- WORK INSTRUCTION -
Take each line below that has "causal" and copy it.

▶

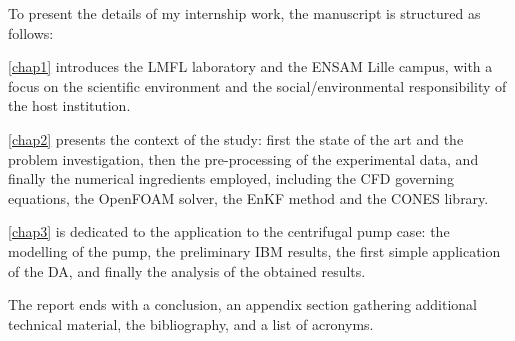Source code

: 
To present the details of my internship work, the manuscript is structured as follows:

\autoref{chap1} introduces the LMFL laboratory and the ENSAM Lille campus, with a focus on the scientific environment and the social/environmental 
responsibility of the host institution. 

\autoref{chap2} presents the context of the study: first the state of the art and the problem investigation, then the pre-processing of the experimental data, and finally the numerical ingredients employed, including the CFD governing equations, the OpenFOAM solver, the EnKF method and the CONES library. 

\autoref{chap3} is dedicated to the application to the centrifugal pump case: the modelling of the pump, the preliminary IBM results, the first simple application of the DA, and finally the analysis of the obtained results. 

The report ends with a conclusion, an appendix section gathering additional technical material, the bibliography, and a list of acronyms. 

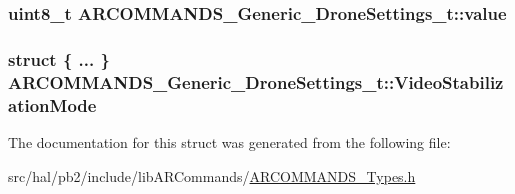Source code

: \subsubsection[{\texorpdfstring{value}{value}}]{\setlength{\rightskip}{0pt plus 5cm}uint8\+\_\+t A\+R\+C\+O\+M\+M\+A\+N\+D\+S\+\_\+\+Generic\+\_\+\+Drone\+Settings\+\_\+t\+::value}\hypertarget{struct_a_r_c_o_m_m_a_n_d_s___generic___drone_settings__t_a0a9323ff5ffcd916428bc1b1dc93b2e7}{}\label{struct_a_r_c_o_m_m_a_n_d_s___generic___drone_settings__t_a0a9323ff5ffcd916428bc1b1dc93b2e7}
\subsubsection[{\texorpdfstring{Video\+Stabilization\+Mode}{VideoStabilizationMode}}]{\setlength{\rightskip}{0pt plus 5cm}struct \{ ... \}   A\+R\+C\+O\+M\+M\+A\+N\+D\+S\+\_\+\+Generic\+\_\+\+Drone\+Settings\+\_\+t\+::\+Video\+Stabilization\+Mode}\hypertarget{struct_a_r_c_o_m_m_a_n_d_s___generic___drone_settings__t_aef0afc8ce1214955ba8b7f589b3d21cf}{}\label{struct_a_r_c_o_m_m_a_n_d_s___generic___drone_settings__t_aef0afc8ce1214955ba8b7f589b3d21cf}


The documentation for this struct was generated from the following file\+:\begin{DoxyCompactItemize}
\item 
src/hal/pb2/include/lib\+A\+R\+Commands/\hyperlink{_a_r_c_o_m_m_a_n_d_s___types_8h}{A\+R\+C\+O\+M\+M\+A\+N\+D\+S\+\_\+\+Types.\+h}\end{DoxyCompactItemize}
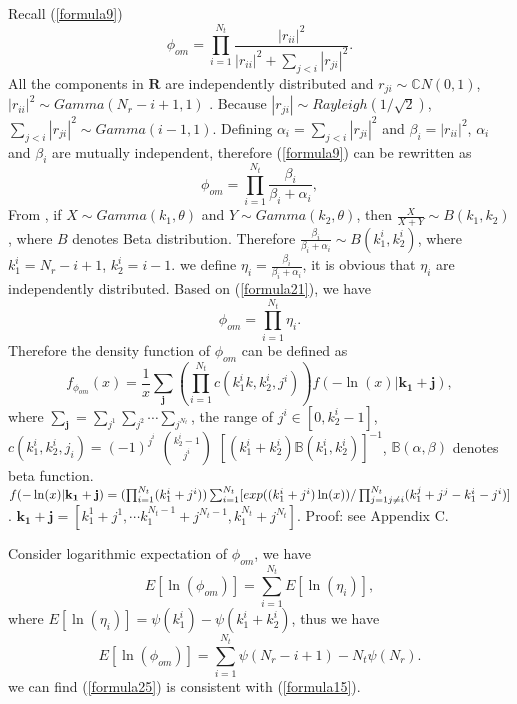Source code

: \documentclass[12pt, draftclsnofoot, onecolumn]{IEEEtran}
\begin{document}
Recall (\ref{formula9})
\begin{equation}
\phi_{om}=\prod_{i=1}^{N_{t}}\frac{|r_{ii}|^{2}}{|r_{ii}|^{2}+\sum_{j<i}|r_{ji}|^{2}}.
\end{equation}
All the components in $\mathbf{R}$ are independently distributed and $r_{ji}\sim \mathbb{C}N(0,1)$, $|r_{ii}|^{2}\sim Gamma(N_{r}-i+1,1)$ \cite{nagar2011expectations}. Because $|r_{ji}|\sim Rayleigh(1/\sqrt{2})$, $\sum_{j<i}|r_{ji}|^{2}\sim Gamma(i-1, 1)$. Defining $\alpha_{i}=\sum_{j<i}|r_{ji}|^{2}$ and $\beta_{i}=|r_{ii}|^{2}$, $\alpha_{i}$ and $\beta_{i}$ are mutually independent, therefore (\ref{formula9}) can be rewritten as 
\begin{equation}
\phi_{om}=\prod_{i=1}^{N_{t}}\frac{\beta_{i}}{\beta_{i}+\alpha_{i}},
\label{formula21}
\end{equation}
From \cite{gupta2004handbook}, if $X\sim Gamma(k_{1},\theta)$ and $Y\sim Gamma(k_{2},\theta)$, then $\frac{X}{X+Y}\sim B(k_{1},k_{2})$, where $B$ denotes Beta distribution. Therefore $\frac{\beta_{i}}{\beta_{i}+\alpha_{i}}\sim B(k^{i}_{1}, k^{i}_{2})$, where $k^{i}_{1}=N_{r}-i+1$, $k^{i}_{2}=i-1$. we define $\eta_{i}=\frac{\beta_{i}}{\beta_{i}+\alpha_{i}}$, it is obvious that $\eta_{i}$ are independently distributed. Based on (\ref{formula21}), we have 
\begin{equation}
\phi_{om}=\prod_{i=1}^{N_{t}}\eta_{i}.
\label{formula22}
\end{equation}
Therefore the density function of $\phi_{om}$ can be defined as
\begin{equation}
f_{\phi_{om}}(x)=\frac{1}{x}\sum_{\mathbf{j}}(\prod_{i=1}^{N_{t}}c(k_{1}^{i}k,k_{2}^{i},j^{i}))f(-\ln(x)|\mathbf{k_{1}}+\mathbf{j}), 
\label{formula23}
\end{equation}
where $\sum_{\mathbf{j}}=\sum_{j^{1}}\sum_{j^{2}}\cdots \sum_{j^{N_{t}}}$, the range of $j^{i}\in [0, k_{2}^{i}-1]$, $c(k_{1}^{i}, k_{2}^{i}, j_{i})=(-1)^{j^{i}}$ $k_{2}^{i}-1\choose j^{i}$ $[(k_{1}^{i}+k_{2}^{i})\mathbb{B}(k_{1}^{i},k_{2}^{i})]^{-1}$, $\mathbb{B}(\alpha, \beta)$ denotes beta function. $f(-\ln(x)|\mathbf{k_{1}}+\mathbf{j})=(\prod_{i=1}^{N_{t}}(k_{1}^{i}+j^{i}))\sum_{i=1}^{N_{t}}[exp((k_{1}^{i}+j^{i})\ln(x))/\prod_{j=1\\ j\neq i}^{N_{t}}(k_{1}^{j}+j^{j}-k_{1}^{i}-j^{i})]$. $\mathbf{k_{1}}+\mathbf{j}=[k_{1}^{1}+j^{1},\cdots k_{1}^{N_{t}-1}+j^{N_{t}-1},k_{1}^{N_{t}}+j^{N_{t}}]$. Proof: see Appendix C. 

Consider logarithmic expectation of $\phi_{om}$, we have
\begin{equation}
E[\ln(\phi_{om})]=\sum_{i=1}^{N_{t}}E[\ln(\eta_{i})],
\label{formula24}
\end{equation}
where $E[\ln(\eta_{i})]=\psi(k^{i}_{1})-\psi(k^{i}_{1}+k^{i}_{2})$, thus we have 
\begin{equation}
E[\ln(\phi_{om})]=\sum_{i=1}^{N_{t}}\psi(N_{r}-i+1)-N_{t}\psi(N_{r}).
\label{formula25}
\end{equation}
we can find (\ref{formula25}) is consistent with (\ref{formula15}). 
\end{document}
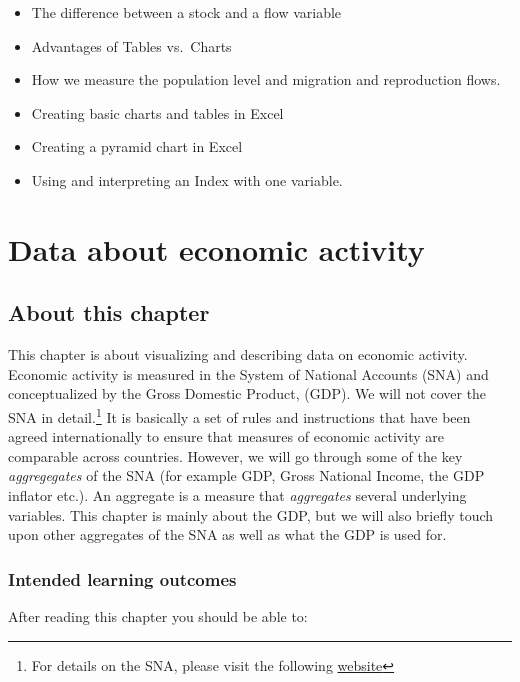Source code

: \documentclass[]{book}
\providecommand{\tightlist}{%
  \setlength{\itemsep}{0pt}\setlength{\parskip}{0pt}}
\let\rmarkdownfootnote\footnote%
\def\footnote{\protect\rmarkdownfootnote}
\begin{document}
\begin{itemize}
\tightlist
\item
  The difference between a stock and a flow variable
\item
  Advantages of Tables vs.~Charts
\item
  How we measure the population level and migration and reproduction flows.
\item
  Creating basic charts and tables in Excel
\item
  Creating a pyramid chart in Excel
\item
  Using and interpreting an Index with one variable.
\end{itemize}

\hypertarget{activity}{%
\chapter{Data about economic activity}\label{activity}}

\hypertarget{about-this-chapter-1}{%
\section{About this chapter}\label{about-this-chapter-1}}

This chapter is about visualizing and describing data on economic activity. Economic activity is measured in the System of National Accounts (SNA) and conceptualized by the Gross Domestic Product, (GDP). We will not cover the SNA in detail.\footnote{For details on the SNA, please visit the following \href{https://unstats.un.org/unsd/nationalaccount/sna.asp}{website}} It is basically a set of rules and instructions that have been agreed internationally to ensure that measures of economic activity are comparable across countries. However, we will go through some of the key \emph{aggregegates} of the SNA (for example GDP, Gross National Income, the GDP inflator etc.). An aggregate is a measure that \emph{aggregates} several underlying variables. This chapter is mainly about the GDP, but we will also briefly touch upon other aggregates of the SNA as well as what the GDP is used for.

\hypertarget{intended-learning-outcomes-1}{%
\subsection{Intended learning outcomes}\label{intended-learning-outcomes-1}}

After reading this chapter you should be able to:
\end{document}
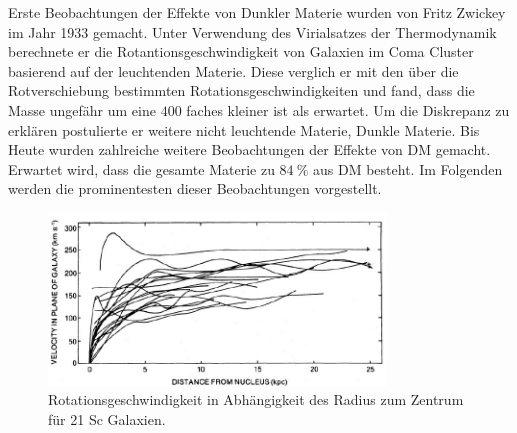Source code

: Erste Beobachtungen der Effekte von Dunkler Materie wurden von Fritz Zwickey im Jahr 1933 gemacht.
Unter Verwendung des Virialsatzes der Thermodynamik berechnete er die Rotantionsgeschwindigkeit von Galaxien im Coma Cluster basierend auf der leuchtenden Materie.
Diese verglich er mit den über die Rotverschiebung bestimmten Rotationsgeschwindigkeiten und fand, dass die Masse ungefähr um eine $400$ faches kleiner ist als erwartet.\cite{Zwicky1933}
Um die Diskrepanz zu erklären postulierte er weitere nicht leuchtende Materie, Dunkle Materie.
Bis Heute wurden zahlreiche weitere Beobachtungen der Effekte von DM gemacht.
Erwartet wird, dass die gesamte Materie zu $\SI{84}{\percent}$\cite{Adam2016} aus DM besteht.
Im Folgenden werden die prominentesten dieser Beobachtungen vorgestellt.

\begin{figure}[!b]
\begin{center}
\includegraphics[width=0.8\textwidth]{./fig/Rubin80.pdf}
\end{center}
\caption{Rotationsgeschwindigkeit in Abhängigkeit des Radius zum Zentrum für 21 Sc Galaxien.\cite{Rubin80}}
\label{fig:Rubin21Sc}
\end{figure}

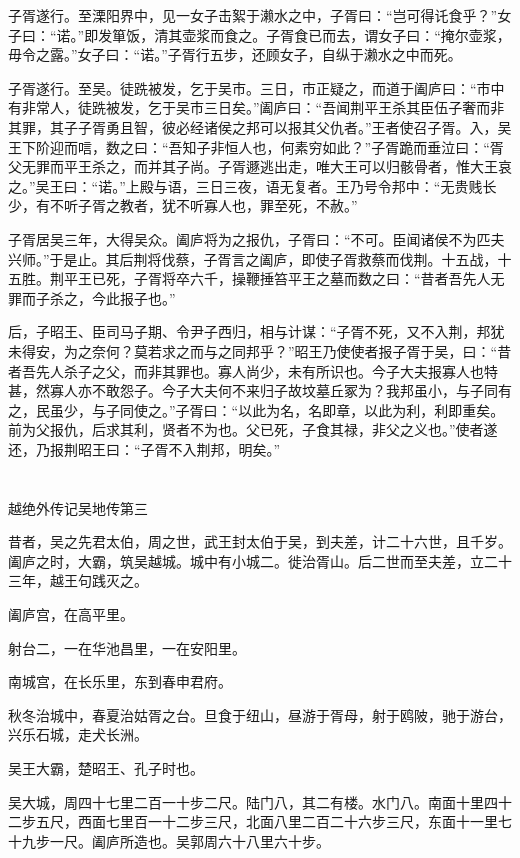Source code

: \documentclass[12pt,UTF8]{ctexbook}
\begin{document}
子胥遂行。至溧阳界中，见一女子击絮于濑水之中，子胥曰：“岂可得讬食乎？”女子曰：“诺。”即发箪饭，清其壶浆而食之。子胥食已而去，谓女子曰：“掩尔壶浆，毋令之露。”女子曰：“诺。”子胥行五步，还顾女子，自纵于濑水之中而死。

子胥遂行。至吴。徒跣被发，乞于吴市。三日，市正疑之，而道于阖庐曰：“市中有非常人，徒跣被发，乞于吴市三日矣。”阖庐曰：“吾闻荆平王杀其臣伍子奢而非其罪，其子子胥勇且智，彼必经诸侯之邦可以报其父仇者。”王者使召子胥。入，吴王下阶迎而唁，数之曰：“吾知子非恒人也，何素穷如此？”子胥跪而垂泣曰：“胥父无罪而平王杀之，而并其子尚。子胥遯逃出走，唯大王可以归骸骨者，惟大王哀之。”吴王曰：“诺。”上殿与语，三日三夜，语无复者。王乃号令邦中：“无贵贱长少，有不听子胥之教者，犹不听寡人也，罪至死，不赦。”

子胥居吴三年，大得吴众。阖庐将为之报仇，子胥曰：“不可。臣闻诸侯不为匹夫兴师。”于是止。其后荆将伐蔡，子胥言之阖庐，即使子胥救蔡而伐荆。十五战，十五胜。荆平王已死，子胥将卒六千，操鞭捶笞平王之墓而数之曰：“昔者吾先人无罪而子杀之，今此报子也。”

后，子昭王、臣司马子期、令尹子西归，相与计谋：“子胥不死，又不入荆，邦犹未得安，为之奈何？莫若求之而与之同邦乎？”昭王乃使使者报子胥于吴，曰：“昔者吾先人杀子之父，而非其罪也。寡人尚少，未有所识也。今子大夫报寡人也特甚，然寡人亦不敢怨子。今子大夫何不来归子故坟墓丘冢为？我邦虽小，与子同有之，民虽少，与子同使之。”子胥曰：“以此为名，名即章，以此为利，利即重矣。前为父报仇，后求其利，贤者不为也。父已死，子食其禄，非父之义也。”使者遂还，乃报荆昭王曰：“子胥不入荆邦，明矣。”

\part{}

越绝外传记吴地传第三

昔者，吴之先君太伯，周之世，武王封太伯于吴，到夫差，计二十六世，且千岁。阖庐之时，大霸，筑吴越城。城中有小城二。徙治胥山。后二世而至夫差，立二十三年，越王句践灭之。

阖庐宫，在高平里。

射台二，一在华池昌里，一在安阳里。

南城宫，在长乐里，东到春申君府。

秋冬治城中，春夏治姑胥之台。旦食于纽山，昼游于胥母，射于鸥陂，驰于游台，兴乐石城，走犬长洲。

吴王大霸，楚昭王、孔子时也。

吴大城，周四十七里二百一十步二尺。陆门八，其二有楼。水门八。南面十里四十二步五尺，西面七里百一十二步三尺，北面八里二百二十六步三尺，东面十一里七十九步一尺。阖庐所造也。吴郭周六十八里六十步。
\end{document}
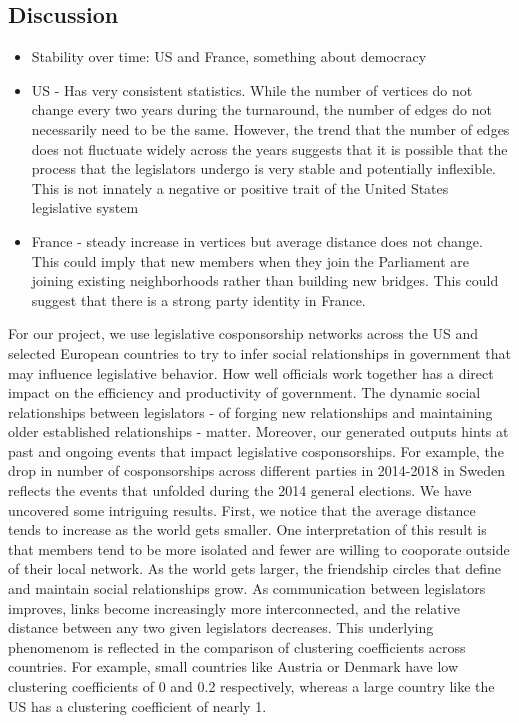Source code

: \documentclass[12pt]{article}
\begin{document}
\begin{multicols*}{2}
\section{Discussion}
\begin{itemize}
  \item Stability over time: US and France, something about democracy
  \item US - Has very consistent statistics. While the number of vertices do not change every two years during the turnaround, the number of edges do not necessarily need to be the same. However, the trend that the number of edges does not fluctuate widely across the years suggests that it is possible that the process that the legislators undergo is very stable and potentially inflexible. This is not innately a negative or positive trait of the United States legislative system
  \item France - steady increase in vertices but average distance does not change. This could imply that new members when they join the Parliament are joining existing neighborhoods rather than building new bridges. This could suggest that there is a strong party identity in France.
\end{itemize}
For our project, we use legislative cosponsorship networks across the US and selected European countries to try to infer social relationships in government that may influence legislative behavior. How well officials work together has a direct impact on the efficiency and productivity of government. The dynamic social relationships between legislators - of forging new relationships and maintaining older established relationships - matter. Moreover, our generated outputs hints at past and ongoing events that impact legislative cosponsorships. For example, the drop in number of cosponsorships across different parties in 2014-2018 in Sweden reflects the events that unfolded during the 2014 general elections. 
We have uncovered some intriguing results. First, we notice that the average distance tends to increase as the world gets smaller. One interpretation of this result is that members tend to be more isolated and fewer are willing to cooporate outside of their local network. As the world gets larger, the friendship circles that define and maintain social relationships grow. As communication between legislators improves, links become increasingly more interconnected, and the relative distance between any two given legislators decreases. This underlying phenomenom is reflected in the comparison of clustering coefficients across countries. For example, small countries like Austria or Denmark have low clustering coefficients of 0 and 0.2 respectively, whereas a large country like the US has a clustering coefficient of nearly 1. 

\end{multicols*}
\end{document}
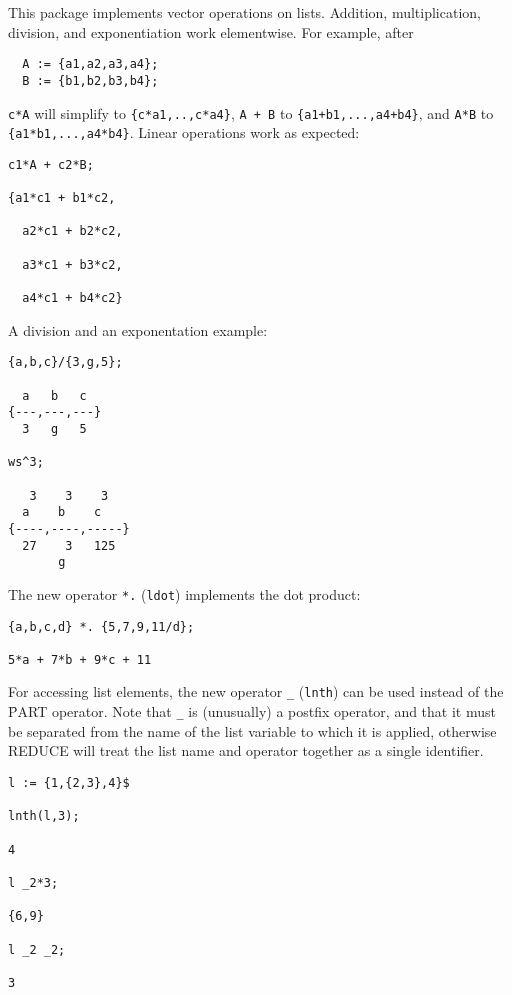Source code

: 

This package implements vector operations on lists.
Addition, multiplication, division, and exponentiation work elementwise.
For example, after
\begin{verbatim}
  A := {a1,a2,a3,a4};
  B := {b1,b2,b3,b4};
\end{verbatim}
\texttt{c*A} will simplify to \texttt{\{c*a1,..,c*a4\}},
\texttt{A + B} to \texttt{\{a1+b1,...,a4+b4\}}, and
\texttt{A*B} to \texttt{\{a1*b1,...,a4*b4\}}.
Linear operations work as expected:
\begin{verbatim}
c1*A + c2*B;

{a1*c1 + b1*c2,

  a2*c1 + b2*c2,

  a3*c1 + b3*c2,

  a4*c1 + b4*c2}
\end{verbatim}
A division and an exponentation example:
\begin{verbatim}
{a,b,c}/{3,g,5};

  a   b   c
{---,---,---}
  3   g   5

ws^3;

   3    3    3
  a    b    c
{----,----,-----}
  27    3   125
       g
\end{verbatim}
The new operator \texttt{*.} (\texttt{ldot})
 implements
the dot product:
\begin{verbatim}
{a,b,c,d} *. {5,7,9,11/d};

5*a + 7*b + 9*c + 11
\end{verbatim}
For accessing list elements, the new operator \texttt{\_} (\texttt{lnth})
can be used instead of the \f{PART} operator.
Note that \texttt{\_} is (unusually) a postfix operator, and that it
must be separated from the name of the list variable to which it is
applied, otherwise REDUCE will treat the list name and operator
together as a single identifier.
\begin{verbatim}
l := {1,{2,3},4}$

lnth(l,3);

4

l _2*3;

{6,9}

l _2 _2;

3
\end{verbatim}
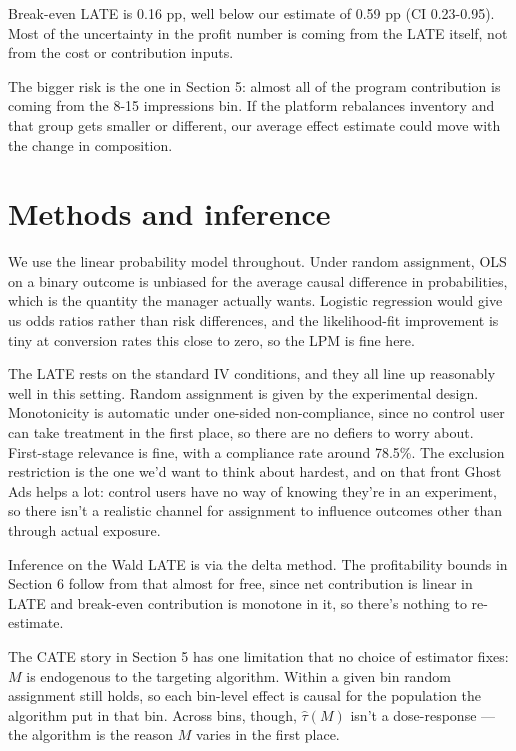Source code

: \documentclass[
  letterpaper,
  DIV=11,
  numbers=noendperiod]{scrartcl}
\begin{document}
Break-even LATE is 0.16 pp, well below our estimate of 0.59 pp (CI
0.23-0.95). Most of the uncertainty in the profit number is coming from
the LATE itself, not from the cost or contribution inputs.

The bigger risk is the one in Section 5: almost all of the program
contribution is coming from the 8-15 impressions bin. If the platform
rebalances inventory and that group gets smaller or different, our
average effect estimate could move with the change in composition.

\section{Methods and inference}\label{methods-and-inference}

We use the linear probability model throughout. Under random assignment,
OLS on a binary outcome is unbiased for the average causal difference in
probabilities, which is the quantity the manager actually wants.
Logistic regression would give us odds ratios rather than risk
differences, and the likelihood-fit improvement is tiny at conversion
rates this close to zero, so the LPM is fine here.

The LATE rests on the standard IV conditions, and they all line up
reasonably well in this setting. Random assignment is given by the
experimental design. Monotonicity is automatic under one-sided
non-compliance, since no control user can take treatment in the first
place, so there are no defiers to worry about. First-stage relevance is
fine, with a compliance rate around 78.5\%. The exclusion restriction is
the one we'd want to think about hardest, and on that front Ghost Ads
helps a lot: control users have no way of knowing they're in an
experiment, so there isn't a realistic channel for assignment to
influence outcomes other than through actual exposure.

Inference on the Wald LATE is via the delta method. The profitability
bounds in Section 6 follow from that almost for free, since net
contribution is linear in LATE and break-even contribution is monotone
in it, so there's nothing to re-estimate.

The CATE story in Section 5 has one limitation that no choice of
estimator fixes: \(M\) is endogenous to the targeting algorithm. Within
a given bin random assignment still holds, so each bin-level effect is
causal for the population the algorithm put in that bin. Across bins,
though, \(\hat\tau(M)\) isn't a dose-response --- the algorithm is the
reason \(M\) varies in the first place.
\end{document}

◀

- RESPONSE AREA -
OLS on a binary outcome is unbiased for the average causal difference in
causal for the population the algorithm put in that bin. Across bins,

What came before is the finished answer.